> Work item
In the entries below, find each line with the word "Ubuntu" and return it.

Plain-text document sources

_ _ _ _ _ _ _

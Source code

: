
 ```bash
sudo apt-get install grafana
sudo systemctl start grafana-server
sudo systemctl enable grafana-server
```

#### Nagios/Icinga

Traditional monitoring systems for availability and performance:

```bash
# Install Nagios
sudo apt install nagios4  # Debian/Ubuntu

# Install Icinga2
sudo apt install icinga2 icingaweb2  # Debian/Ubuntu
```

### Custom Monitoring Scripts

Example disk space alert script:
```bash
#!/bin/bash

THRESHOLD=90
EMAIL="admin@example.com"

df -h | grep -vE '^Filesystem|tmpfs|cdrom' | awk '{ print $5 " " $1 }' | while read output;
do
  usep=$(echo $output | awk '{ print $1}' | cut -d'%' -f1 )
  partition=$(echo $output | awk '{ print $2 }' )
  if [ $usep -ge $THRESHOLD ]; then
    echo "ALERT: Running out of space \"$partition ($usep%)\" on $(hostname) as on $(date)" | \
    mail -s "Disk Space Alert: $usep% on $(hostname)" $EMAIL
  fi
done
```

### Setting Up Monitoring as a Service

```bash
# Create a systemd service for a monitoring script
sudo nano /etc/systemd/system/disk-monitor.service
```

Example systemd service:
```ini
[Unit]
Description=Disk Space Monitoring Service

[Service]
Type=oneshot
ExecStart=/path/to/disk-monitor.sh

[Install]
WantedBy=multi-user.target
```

_ _ _ _ _ _ _

> Finished exercise
sudo apt install nagios4  # Debian/Ubuntu
sudo apt install icinga2 icingaweb2  # Debian/Ubuntu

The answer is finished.